高速に乗る前に昼メシを済ませておこうと、「おぎのや」へ行ったら、駐車場に観光バスが一杯で、車を停める場所を探すのが大変だった。バスからはきだされる観光客の数がこれまたすごくて、車を進めるのにも一苦労。何事かと思ったら、どうやら今信州はもみじ狩りのシーズン真っ只中のようだ。そう言えば、先日白樺湖の峠を越えた時には、既に山がすっかり色づいて「サクマ式ドロップス」みたいだった。
観光バスの列の中に「神姫バス」の大編成があったので、その近くに車を停めた。僕は大学時代、このバス会社の大阪営業所で四年間「横乗り」のバイトをしていた。横乗りとは、観光バスの車掌のことで、バスガイドさんをつける必要のない団体には、安い学生アルバイトで済ませるのだ。法律で、どんな場合も誰かバス会社に属する人間を運転手プラスひとり乗せないといけないらしい。学校とクラブが休みの日にいつでもできるし、何しろ一日観光バスに乗ってるだけの仕事で最低六千円はもらえたので、とてもおいしいバイトだった。
このバイトのおかげで、僕は関西周辺のたいがいの観光地を知ることができた。学生の修学旅行などでは「みんなの人気者」気取りだったし、町内会の旅行などだと、もらったチップの額にびっくりすることもあった。
一方、お金をもらうからにはやはり苦労がつきもので、一番しんどいのは、お客のいない回送中のバスの中で、至近距離にいる運転手さんとコミュニケーションをとることだった。運転手さんの性格もいろいろなので、気持ちよく運転してもらうために自分がどうしていればよいか、どんな話をすればよいのか、自分なりに結構頭を使った覚えがある。この時の経験は、後の仕事に間違いなく生かされたなあ、と思う。

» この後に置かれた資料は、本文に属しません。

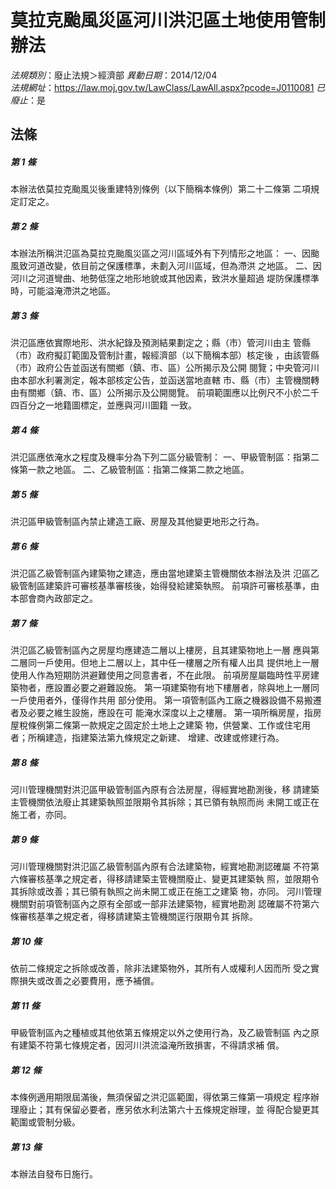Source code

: # 莫拉克颱風災區河川洪氾區土地使用管制辦法

*法規類別*：廢止法規＞經濟部
*異動日期*：2014/12/04  
*法規網址*：https://law.moj.gov.tw/LawClass/LawAll.aspx?pcode=J0110081
*已廢止*：是


## 法條
##### 第 1 條
本辦法依莫拉克颱風災後重建特別條例（以下簡稱本條例）第二十二條第
二項規定訂定之。

##### 第 2 條
本辦法所稱洪氾區為莫拉克颱風災區之河川區域外有下列情形之地區：
一、因颱風致河道改變，依目前之保護標準，未劃入河川區域，但為滯洪
    之地區。
二、因河川之河道彎曲、地勢低窪之地形地貌或其他因素，致洪水量超過
    堤防保護標準時，可能溢淹滯洪之地區。

##### 第 3 條
洪氾區應依實際地形、洪水紀錄及預測結果劃定之；縣（市）管河川由主
管縣（市）政府擬訂範圍及管制計畫，報經濟部（以下簡稱本部）核定後
，由該管縣（市）政府公告並函送有關鄉（鎮、市、區）公所揭示及公開
閱覽；中央管河川由本部水利署測定，報本部核定公告，並函送當地直轄
市、縣（市）主管機關轉由有關鄉（鎮、市、區）公所揭示及公開閱覽。
前項範圍應以比例尺不小於二千四百分之一地籍圖標定，並應與河川圖籍
一致。

##### 第 4 條
洪氾區應依淹水之程度及機率分為下列二區分級管制：
一、甲級管制區：指第二條第一款之地區。
二、乙級管制區：指第二條第二款之地區。

##### 第 5 條
洪氾區甲級管制區內禁止建造工廠、房屋及其他變更地形之行為。

##### 第 6 條
洪氾區乙級管制區內建築物之建造，應由當地建築主管機關依本辦法及洪
氾區乙級管制區建築許可審核基準審核後，始得發給建築執照。
前項許可審核基準，由本部會商內政部定之。

##### 第 7 條
洪氾區乙級管制區內之房屋均應建造二層以上樓房，且其建築物地上一層
應與第二層同一戶使用。但地上二層以上，其中任一樓層之所有權人出具
提供地上一層使用人作為短期防洪避難使用之同意書者，不在此限。
前項房屋屬臨時性平房建築物者，應設置必要之避難設施。
第一項建築物有地下樓層者，除與地上一層同一戶使用者外，僅得作共用
部分使用。
第一項管制區內工廠之機器設備不易搬遷者及必要之維生設施，應設在可
能淹水深度以上之樓層。
第一項所稱房屋，指房屋稅條例第二條第一款規定之固定於土地上之建築
物，供營業、工作或住宅用者；所稱建造，指建築法第九條規定之新建、
增建、改建或修建行為。

##### 第 8 條
河川管理機關對洪氾區甲級管制區內原有合法房屋，得經實地勘測後，移
請建築主管機關依法廢止其建築執照並限期令其拆除；其已領有執照而尚
未開工或正在施工者，亦同。

##### 第 9 條
河川管理機關對洪氾區乙級管制區內原有合法建築物，經實地勘測認確屬
不符第六條審核基準之規定者，得移請建築主管機關廢止、變更其建築執
照，並限期令其拆除或改善；其已領有執照之尚未開工或正在施工之建築
物，亦同。
河川管理機關對前項管制區內之原有全部或一部非法建築物，經實地勘測
認確屬不符第六條審核基準之規定者，得移請建築主管機關逕行限期令其
拆除。

##### 第 10 條
依前二條規定之拆除或改善，除非法建築物外，其所有人或權利人因而所
受之實際損失或改善之必要費用，應予補償。

##### 第 11 條
甲級管制區內之種植或其他依第五條規定以外之使用行為，及乙級管制區
內之原有建築不符第七條規定者，因河川洪流溢淹所致損害，不得請求補
償。

##### 第 12 條
本條例適用期限屆滿後，無須保留之洪氾區範圍，得依第三條第一項規定
程序辦理廢止；其有保留必要者，應另依水利法第六十五條規定辦理，並
得配合變更其範圍或管制分級。

##### 第 13 條
本辦法自發布日施行。


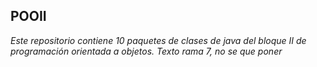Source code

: ## POOII
*Este repositorio contiene 10 paquetes de clases de java del bloque II de programación orientada a objetos.*
*Texto rama 7, no se que poner*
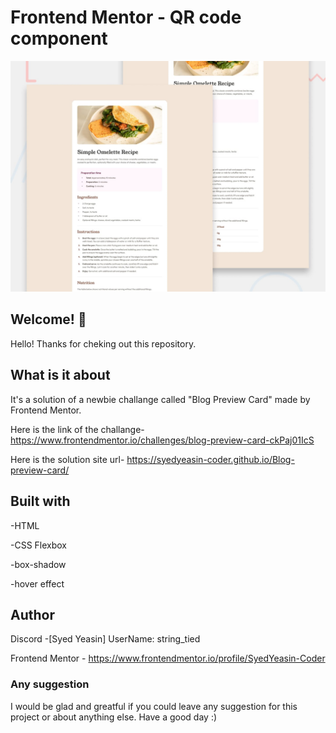 # Frontend Mentor - QR code component

![Design preview for the QR code component coding challenge](./design/preview.jpg)

## Welcome! 👋

Hello! Thanks for cheking out this repository.

## What is it about

It's a solution of a newbie challange called "Blog Preview Card" made by Frontend Mentor.

Here is the link of the challange-
https://www.frontendmentor.io/challenges/blog-preview-card-ckPaj01IcS

Here is the solution site url-
https://syedyeasin-coder.github.io/Blog-preview-card/

## Built with

-HTML

-CSS Flexbox

-box-shadow

-hover effect

## Author

Discord -[Syed Yeasin] UserName: string_tied

Frontend Mentor - https://www.frontendmentor.io/profile/SyedYeasin-Coder

### Any suggestion

I would be glad and greatful if you could leave any suggestion for this project or about anything else. Have a good day :)
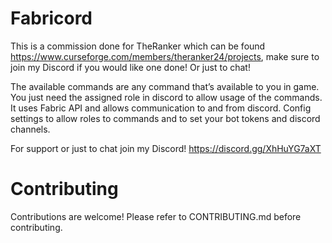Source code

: # Fabricord
This is a commission done for TheRanker which can be found https://www.curseforge.com/members/theranker24/projects, make sure to join my Discord if you would like one done! Or just to chat!


The available commands are any command that’s available to you in game. You just need the assigned role in discord to allow usage of the commands. It uses Fabric API and allows communication to and from discord. Config settings to allow roles to commands and to set your bot tokens and discord channels.


For support or just to chat join my Discord! https://discord.gg/XhHuYG7aXT

# Contributing
Contributions are welcome! Please refer to CONTRIBUTING.md before contributing.
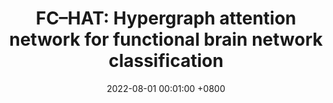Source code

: ---
title:          "FC–HAT: Hypergraph attention network for functional brain network classification"
date:           2022-08-01 00:01:00 +0800
selected:       false
pub:            "Information Sciences"
pub_date:       "2022"


authors:
  - Junzhong Ji
  - Yating Ren
  - Minglong Lei#

links:
  Paper: https://www.sciencedirect.com/science/article/pii/S0020025522007307
  DOI: https://doi.org/10.1016/j.ins.2022.07.041
---
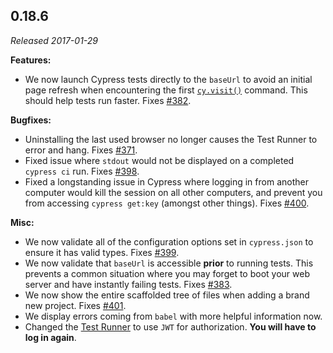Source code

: ## 0.18.6

_Released 2017-01-29_

**Features:**

- We now launch Cypress tests directly to the `baseUrl` to avoid an initial page
  refresh when encountering the first [`cy.visit()`](/api/commands/visit)
  command. This should help tests run faster. Fixes
  [#382](https://github.com/cypress-io/cypress/issues/382).

**Bugfixes:**

- Uninstalling the last used browser no longer causes the Test Runner to error
  and hang. Fixes [#371](https://github.com/cypress-io/cypress/issues/371).
- Fixed issue where `stdout` would not be displayed on a completed `cypress ci`
  run. Fixes [#398](https://github.com/cypress-io/cypress/issues/398).
- Fixed a longstanding issue in Cypress where logging in from another computer
  would kill the session on all other computers, and prevent you from accessing
  `cypress get:key` (amongst other things). Fixes
  [#400](https://github.com/cypress-io/cypress/issues/400).

**Misc:**

- We now validate all of the configuration options set in `cypress.json` to
  ensure it has valid types. Fixes
  [#399](https://github.com/cypress-io/cypress/issues/399).
- We now validate that `baseUrl` is accessible **prior** to running tests. This
  prevents a common situation where you may forget to boot your web server and
  have instantly failing tests. Fixes
  [#383](https://github.com/cypress-io/cypress/issues/383).
- We now show the entire scaffolded tree of files when adding a brand new
  project. Fixes [#401](https://github.com/cypress-io/cypress/issues/401).
- We display errors coming from `babel` with more helpful information now.
- Changed the
  [Test Runner](https://github.com/cypress-io/cypress/tree/develop/packages/desktop-gui)
  to use `JWT` for authorization. **You will have to log in again**.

あまり良い思い出がない大学時代の中でピリッとしたアクセントをくれたそのバイトのことは、今でも時々思い出す。その思い出の観光バスが目の前にずらっと並んでいるのを見ると、二十年以上の時空を超えたような、変な感じだ。
十何人もの運転手さんとガイドさんや「横乗り」さんたちが集まって談笑している場所を覗いてみた。二十何年か前の僕はこんな中にいたんだなぁ、と、思った。その中に、多分僕が昔何度かご一緒した方ではないかなぁ… と思われる人がいた。当時「若手ドライバー」だったその人は、お兄さんのような雰囲気で接することができて、「回送の時」を楽しく過ごせる人だった。朝、その人とのペアリングが判ると「ラッキー!」と喜んだ覚えがある。
その人のごま塩頭が、あの頃からいかに長い年月が経ったのかを思い知らせてくれた。もちろん、その集団の中に割って入って声をかける勇気もなく、心の中で再会の礼をして、僕はその場を去った。
高速に乗ってからも、軽い興奮が心地よく後を引いた。